Announcer: Now from space to Washington, a city where politics is not only a way of life, it's the staff of life. It's a city with an endless tug of war -- Congress on one end, White House on the other -- and the vast bureaucratic machinery of government, it has no time for either; it's too busy with its own internal political struggles.
What happened in this political jungle in 1962? For that story, here is John Chambers; his beat is Washington.
John Chambers: "Congress quickly settled into its normal pattern. The President gave his State of the Union message. Democrats hailed it as a brilliant document, but the voice of Senate minority leader Everett Dirksen rose in dissent."
Senator Everett Dirksen: " I thought it was a little like a Sears Roebuck catalog in that it pretty well covered all items with a markup in price, and I think we'll discover that that will be true."
William Leiss: Almost as the 87th Congress began, John Stennis, a Mississippi Democrat, touched off headlines with hearings. He chaired a Senate Subcommittee probing the muzzling of military men; but it was another Southern Senator, Strom Thurmond of South Carolina, who fired the investigation with his political views.
Senator Strom Thurmond: " The censorship of one of John Trudeau's speeches. We want to discourage the term 'world communism.' Well, why do they want to discourage the word 'world communism,' that term? Communism is a world conspiracy, and that is what the military people I think have an obligation to tell the troops and to tell to the people of this country."
William Leiss: One of the big stories from Washington occurred in mid-April: Congress sought vainly to play a leading role; but it was the President who starred.
Unknown Speaker 1: "US Steel is a giant among giants. For weeks, the corporation had been suggesting perhaps it's time for a price hike. The Administration countered each suggestion with one of its own. The White House had been lulled into the belief that US Steel would not up its prices, and then … "
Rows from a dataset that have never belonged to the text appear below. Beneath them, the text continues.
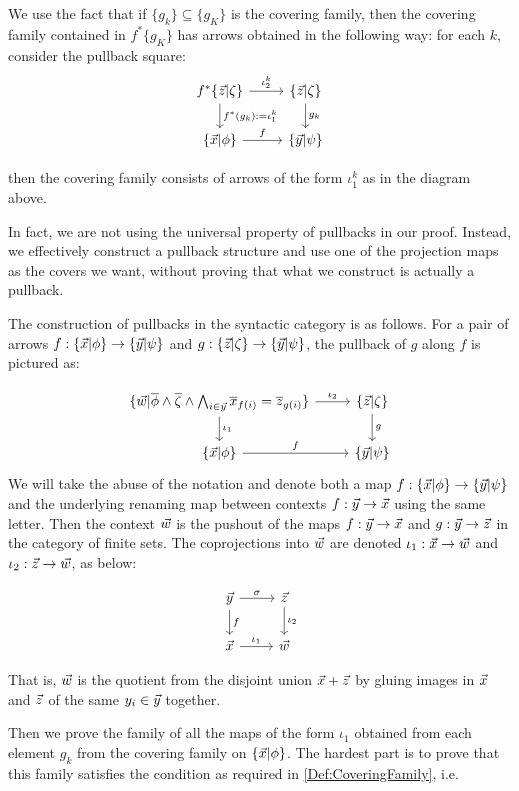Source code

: We use the fact that if $\{g_k\}\subseteq \{g_K\}$ is the covering family, then the covering family contained in $f^*\{g_K\}$ has arrows obtained in the following 
way: for each $k$, consider the pullback square: 
\[
  \begin{tikzcd}
     f^* \zzeta \ar[r,"\iota_2^k"]\ar[d,"f^*(g_k):= \iota_1^k"]  & \zzeta\ar[d,"g_k"]\\
     \xphi \ar[r,"f"] & \ypsi
  \end{tikzcd}
\]

then the covering family consists of arrows of the form $\iota_1^k$ as in the diagram above.

In fact, we are not using the universal property of pullbacks in our proof. Instead, we effectively construct a pullback structure and use
one of the projection maps as the covers we want, without proving that what we construct is actually a pullback.

The construction of pullbacks in the syntactic category is as follows. For a pair of arrows $f: \{ \vec{x} | \phi \}\to \{ \vec{y} | \psi \}$ and $g:\{ \vec{z} | \zeta \}\to \{ \vec{y} | \psi \}$, 
the pullback of $g$ along $f$ is pictured as:


\[
  \begin{tikzcd}
     \fmlInCtx{\vw}{\ophi\land \ozeta \land\bigwedge_{i\in \vec{y}} \ox_{f(i)} = \oz_{g(i)}} \ar[r,"\iota_2"]\ar[d,"\iota_1"]  & \zzeta\ar[d,"g"]\\
     \xphi \ar[r,"f"] & \ypsi
  \end{tikzcd}
\]
We will take the abuse of the notation and denote both a map $f:\{ \vec{x} | \phi \}\to \{ \vec{y} | \psi \}$ and the underlying renaming map between contexts $f:\vec{y}\to \vec{x}$ 
using the same letter. 
Then the context $\vec{w}$ is the pushout of the maps $f:\vec{y}\to \vec{x}$ and $g:\vec{y}\to \vec{z}$ in the category of finite sets. 
The coprojections into $\vec{w}$ are denoted $\iota_1:\vec{x}\to\vec{w}$ and $\iota_2:\vec{z}\to \vec{w}$, as below:

\[
\begin{tikzcd}
 \vec{y}\ar[d,"f"]\ar[r,"\sigma"] & \vec{z}\ar[d,"\iota_2"]\\
 \vec{x}\ar[r,"\iota_1"] & \vec{w}
\end{tikzcd}
\]

That is, $\vec{w}$ is the quotient from the disjoint union $\vec{x} + \vec{z}$ by gluing images in $\vec{x}$ and $\vec{z}$ of the same $y_i\in \vec{y}$ together.


Then we prove the family of all the maps of the form $\iota_1$ obtained from each element $g_k$ from the covering family on $\{ \vec{x} | \phi \}$.
The hardest part is to prove that this family satisfies the condition as required in \ref{Def:CoveringFamily}, i.e.

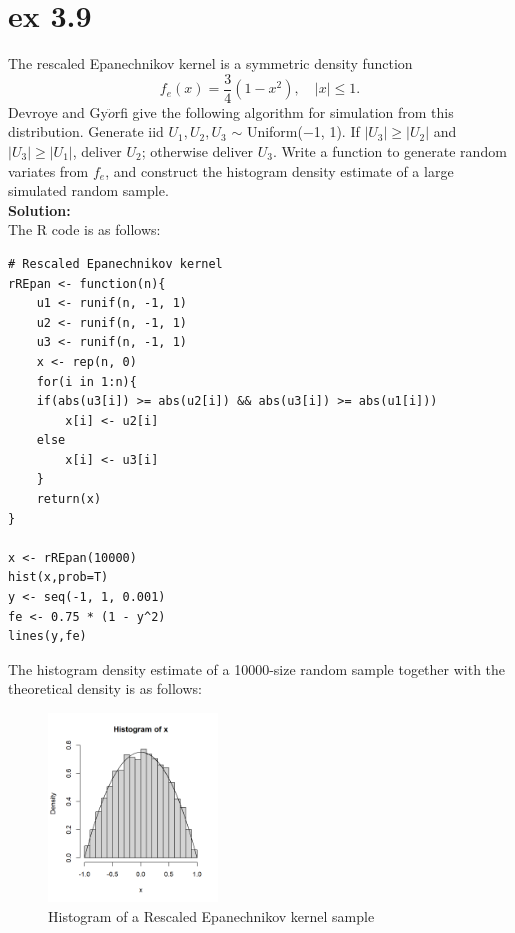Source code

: \documentclass[UTF8]{ctexart}
\begin{document}
\section{ex 3.9}
The rescaled Epanechnikov kernel is a symmetric density function
\begin{equation*}
    f_e(x) = \frac{3}{4} (1 - x^2), \quad |x| \leq 1.
\end{equation*}
Devroye and Gy$\ddot{o}$rfi give the following algorithm for simulation
from this distribution. Generate iid $U_1, U_2, U_3$ $\sim$  Uniform(−1, 1). If $|U_3| \geq |U_2|$ and $|U_3| \geq |U_1|$, 
deliver $U_2$; otherwise deliver $U_3$.
Write a function to generate random variates from $f_e$, and construct the histogram density
estimate of a large simulated random sample.\\
\textbf{Solution:}\\
The R code is as follows:
\begin{lstlisting}
# Rescaled Epanechnikov kernel
rREpan <- function(n){
    u1 <- runif(n, -1, 1)
    u2 <- runif(n, -1, 1)
    u3 <- runif(n, -1, 1)
    x <- rep(n, 0)
    for(i in 1:n){
    if(abs(u3[i]) >= abs(u2[i]) && abs(u3[i]) >= abs(u1[i]))
        x[i] <- u2[i]
    else
        x[i] <- u3[i]
    }
    return(x)
}

x <- rREpan(10000)
hist(x,prob=T)
y <- seq(-1, 1, 0.001)
fe <- 0.75 * (1 - y^2)
lines(y,fe)
\end{lstlisting}
The histogram density estimate of a 10000-size random sample together with the theoretical density is as follows:
\begin{figure}[H]
    \centering
    \includegraphics[width=0.4\textwidth]{ex3-9.png}
    \caption{Histogram of a Rescaled Epanechnikov kernel sample}
\end{figure}
\end{document}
Unknown Speaker 2: "The United States Steel Corporation announced today a general increase in steel prices. US Steel, which usually sets the pace on prices for the rest of the industry, said the prices of products will be raised an average of 3.5% or three-tenths of a cent per pound effective at 12:01 a.m., April 11."
William Leiss: The next day at his news conference, President Kennedy was grim-faced; his words were stinging as he drubbed the US Steel.
President John F. Kennedy: "In this serious hour in our nation's history, the American people will find it hard, as I do, to accept a situation in which a tiny handful of steel executives whose pursuit of private power and profit exceeds their sense of public responsibility can show such utter contempt for the interests of 185 million Americans."
William Leiss: The President's solo became a chorus in which most every major figure in Washington joined in. Steel was lashed by Senators and Cabinet officers, but it was the President's words which stung the hardest. US Steel backed down.
By almost any reckoning, the 87th Congress was not a joy to the White House in the President's goals for his New Frontier. Medical care for the aged died under the Capitol dome; Federal aid to education was left to mold in the moist Potomac air; a proposed Cabinet post of Urban Affairs was shoved under a Committee rug; a billion dollars was slashed from the Administration's foreign-aid bill.
Yet it is possible the 87th Congress will be remembered apart from its predecessors for one measure, a revolutionary new trade bill. Hailed by the President, Democrats and Republicans, it had a few outspoken conservative critics like John Tower of Texas.
Senator John Tower: "It confers on the President unprecedented power to negotiate tariffs, particularly in connection with the common market. I think it gives this President more power than any President has ever possessed insofar as negotiating tariffs are concerned and I think to a great extent places American industry at the mercy of Presidential whim."
William Leiss: Congress was nine months old when it died, tired, angry, frustrated and facing elections a month later. But Congressional leaders could look back over its record with a feeling of accomplishment. Said Senate Whip Hubert Humphrey--
Senator Hubert Humphrey: "The full session against us, that is, the two sessions of Congress, give us a very broad and comprehensive record of achievement, starting out with the minimum wage and the area-redevelopment administration, the comprehensive housing program, the programs in the field of foreign policy, the aid administration, the establishment of a disarmament agency, the Peace Corps. And I might add if you would single out one piece of legislation that was historic in its meaning and application, I would say it's the foreign-trade bill."